Bagarre in aula alla Camera dopo la commemorazione della strage di Bologna, avvenuta il 2 agosto del 1980. La vicepresidente di turno, Maria Edera Spadoni, dopo aver letto un messaggio di cordoglio per le vittime, ha invitato i deputati a rispettare un minuto di silenzio. A seguire la parlamentare di Fdi, Paola Frassineti, è intervenuta sul tema attaccando il Partito democratico: «Bisognerebbe avere il coraggio di dire che i veri colpevoli non sono ancora stati condannati», perché i giudici di Bologna hanno avuto «lo scopo non di ricercare la verità, ma di riuscire a tutti i costi ad arrivare alla conclusione che la matrice fosse nera per ragion di Stato». Secondo Frassineti infatti «bisognerebbe avere lo stesso coraggio che ha avuto il presidente Cossiga quando nel '91 ammise che si era sbagliato e che la strage non era addebitabile ad ambienti di estrema destra». Parole accompagnate da un coro di proteste da parte dei banchi occupati da Pd e Leu. Dopo di lei è intervenuto Pierluigi Bersani, che, rivolgendosi a Frassinetti, le ha ricordato la piazza di Bologna «tesa rabbiosa» e la capacità di Zangheri e Pertini di usare parole ferme a «difesa della democrazia e delle istituzioni». «Attorno a noi c'erano solo bombe - conclude tra gli applausi - ma quegli attentati non riuscirono a portarci dove volevano». Intervento che ha accentuato il clima di bagarre, stavolta dai banchi di Fratelli d'Italia. Giovanni Donzelli (Fdi) ha preso la parola chiedendo un chiarimento all'ex segretario Pd. «Vorrei sapere se creda sul serio che una forza democraticamente eletta sia responsabile di quelle bombe.
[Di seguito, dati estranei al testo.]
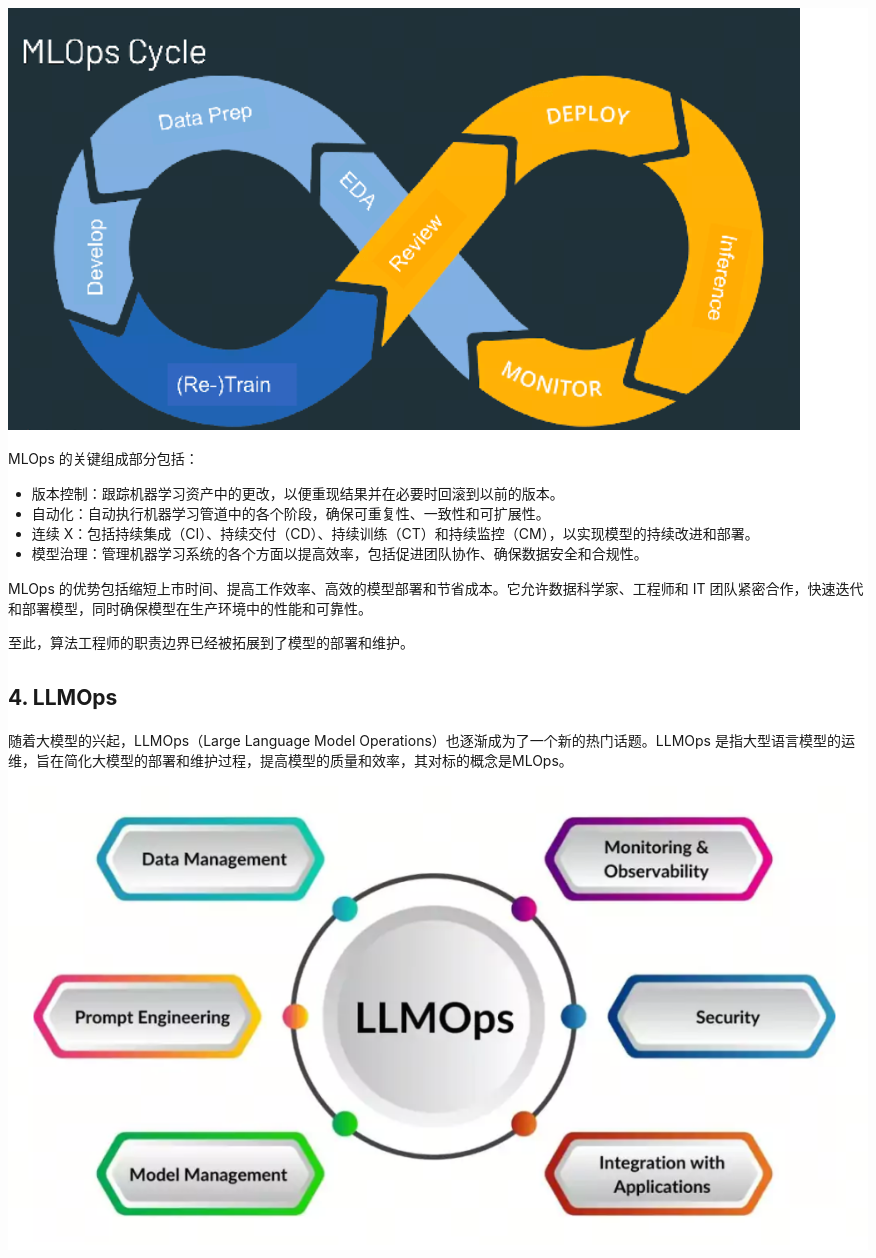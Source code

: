 ![alt text](<./../../../img/typora-user-images/03.png>)

MLOps 的关键组成部分包括：

- 版本控制：跟踪机器学习资产中的更改，以便重现结果并在必要时回滚到以前的版本。
- 自动化：自动执行机器学习管道中的各个阶段，确保可重复性、一致性和可扩展性。
- 连续 X：包括持续集成（CI）、持续交付（CD）、持续训练（CT）和持续监控（CM），以实现模型的持续改进和部署。
- 模型治理：管理机器学习系统的各个方面以提高效率，包括促进团队协作、确保数据安全和合规性。

MLOps 的优势包括缩短上市时间、提高工作效率、高效的模型部署和节省成本。它允许数据科学家、工程师和 IT 团队紧密合作，快速迭代和部署模型，同时确保模型在生产环境中的性能和可靠性。

至此，算法工程师的职责边界已经被拓展到了模型的部署和维护。

## 4. LLMOps

随着大模型的兴起，LLMOps（Large Language Model Operations）也逐渐成为了一个新的热门话题。LLMOps 是指大型语言模型的运维，旨在简化大模型的部署和维护过程，提高模型的质量和效率，其对标的概念是MLOps。

![alt text](<./../../../img/typora-user-images/04-1750257333248-4.png>)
Vuol dire che noi potremmo dire che la sinistra è responsabile delle Br». A quel punto, dai banchi della sinistra si è levato un coro di proteste, tenuto a bada, con difficoltà, dalla vicepresidente di turno, Maria Edera Spadoni. «Se ci sono delle incomprensioni tra voi e Bersani - ha detto Spadoni a un
certo punto, rivolta ai banchi di FdI - parlatene tra di voi». Parole che hanno fatto infuriare Emanuele Fiano (Pd): «Presidente, qui siamo nell'aula di Montecitorio. E quando si parla di democrazia e antifascismo non si chiariscono questi punti privatamente, come lei ha invitato a fare».
La strage di Bologna è «la ferita più profonda nella storia recente della città», una ferita che «chiede giustizia e ci aiuta a essere sensibili, attenti e vicini alle vittime delle tante stragi che ancora provocano tanta sofferenza e morte in diverse parti del mondo». Lo dice al Sir l'arcivescovo di Bologna, monsignor Matteo Zuppi, nel giorno del 38esimo anniversario dell'attentato nella stazione della città emiliana in cui persero la vita 85 persone. «La reazione di solidarietà è continuata anche in questi anni, perché non è
soltanto un ricordo del passato ma anche una memoria viva», ha ribadito il presule. I mandanti della strage, 38 anni dopo, non sono stati ancora individuati. Un fatto che, secondo l'arcivescovo, comporta nei familiari delle vittime «un senso di disillusione e di rabbia». «I ritardi, le opacità, le incomprensibili lentezze fanno sentire che non c'è stata la giustizia auspicata». L'auspicio di Zuppi è che «gli impegni dei governi, succeduti nel tempo, possano dare risposte a questa domanda di giustizia».